(Source texts of formatted documents)
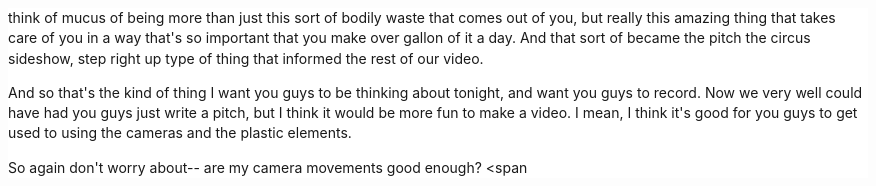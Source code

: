   <span m='414080'>think</span> <span m='414320'>of</span> <span
  m='414540'>mucus</span> <span m='415020'>of</span> <span
  m='415210'>being</span> <span m='415900'>more</span> <span
  m='416130'>than</span> <span m='416300'>just</span> <span
  m='416530'>this</span> <span m='416670'>sort</span> <span m='416970'>of</span>
  <span m='418180'>bodily</span> <span m='418610'>waste</span> <span
  m='419260'>that</span> <span m='419470'>comes</span> <span
  m='419770'>out</span> <span m='419990'>of</span> <span m='420110'>you,</span>
  <span m='420630'>but</span> <span m='421060'>really</span> <span
  m='421470'>this</span> <span m='421760'>amazing</span> <span
  m='422540'>thing</span> <span m='423320'>that</span> <span
  m='423530'>takes</span> <span m='423850'>care</span> <span
  m='424120'>of</span> <span m='424190'>you</span> <span m='424920'>in</span>
  <span m='425060'>a</span> <span m='425130'>way</span> <span
  m='425840'>that's</span> <span m='426200'>so</span> <span
  m='426450'>important</span> <span m='426910'>that</span> <span
  m='427030'>you</span> <span m='427130'>make</span> <span
  m='427480'>over</span> <span m='427720'>gallon</span> <span m='428320'>of
  it</span> <span m='428610'>a</span> <span m='428670'>day.</span> <span
  m='429390'>And</span> <span m='429480'>that</span> <span
  m='429710'>sort</span> <span m='429890'>of</span> <span
  m='430220'>became</span> <span m='431250'>the</span> <span
  m='431360'>pitch</span> <span m='432220'>the</span> <span
  m='432670'>circus</span> <span m='433120'>sideshow,</span> <span
  m='434280'>step right</span> <span m='434760'>up</span> <span
  m='435090'>type</span> <span m='435310'>of</span> <span
  m='435460'>thing</span> <span m='435640'>that</span> <span
  m='435800'>informed</span> <span m='436150'>the</span> <span
  m='436230'>rest</span> <span m='436510'>of</span> <span m='436600'>our</span>
  <span m='436730'>video.</span> </p><p><span m='438330'>And</span> <span
  m='438540'>so</span> <span m='438730'>that's</span> <span
  m='439090'>the</span> <span m='439220'>kind</span> <span m='439420'>of</span>
  <span m='439510'>thing</span> <span m='439740'>I</span> <span
  m='439870'>want</span> <span m='440010'>you</span> <span
  m='440080'>guys</span> <span m='440350'>to be</span> <span
  m='440480'>thinking</span> <span m='440720'>about</span> <span
  m='440940'>tonight,</span> <span m='442490'>and</span> <span
  m='442810'>want</span> <span m='443000'>you</span> <span
  m='443080'>guys</span> <span m='443350'>to</span> <span
  m='443480'>record.</span> <span m='443930'>Now</span> <span
  m='444780'>we</span> <span m='445040'>very</span> <span m='445380'>well</span>
  <span m='445660'>could</span> <span m='445810'>have</span> <span
  m='445910'>had</span> <span m='446220'>you</span> <span m='446310'>guys</span>
  <span m='446590'>just</span> <span m='446910'>write</span> <span
  m='447280'>a</span> <span m='447500'>pitch,</span> <span m='448830'>but</span>
  <span m='448960'>I</span> <span m='449040'>think</span> <span
  m='449310'>it</span> <span m='449410'>would</span> <span m='449550'>be</span>
  <span m='449690'>more</span> <span m='449880'>fun</span> <span
  m='450090'>to</span> <span m='450290'>make</span> <span m='450500'>a</span>
  <span m='450540'>video.</span> <span m='451390'>I</span> <span
  m='451490'>mean,</span> <span m='451650'>I</span> <span
  m='452000'>think</span> <span m='452140'>it's</span> <span
  m='452260'>good</span> <span m='452400'>for</span> <span m='452490'>you</span>
  <span m='452560'>guys</span> <span m='452790'>to</span> <span
  m='452900'>get</span> <span m='453080'>used</span> <span m='453320'>to</span>
  <span m='453410'>using</span> <span m='453680'>the</span> <span
  m='453800'>cameras</span> <span m='454200'>and</span> <span
  m='454250'>the</span> <span m='454340'>plastic</span> <span
  m='454700'>elements.</span> </p><p><span m='455370'>So</span> <span
  m='455500'>again</span> <span m='455820'>don't</span> <span
  m='456100'>worry</span> <span m='456430'>about--</span> <span
  m='459720'>are</span> <span m='460080'>my</span> <span
  m='460190'>camera</span> <span m='460380'>movements</span> <span
  m='460910'>good</span> <span m='461170'>enough?</span> <span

:: Exercise ::
Where a line above holds the string "thing", copy that line.

:: Output ::
  m='422540'>thing</span> <span m='423320'>that</span> <span
  m='435460'>thing</span> <span m='435640'>that</span> <span
  <span m='439510'>thing</span> <span m='439740'>I</span> <span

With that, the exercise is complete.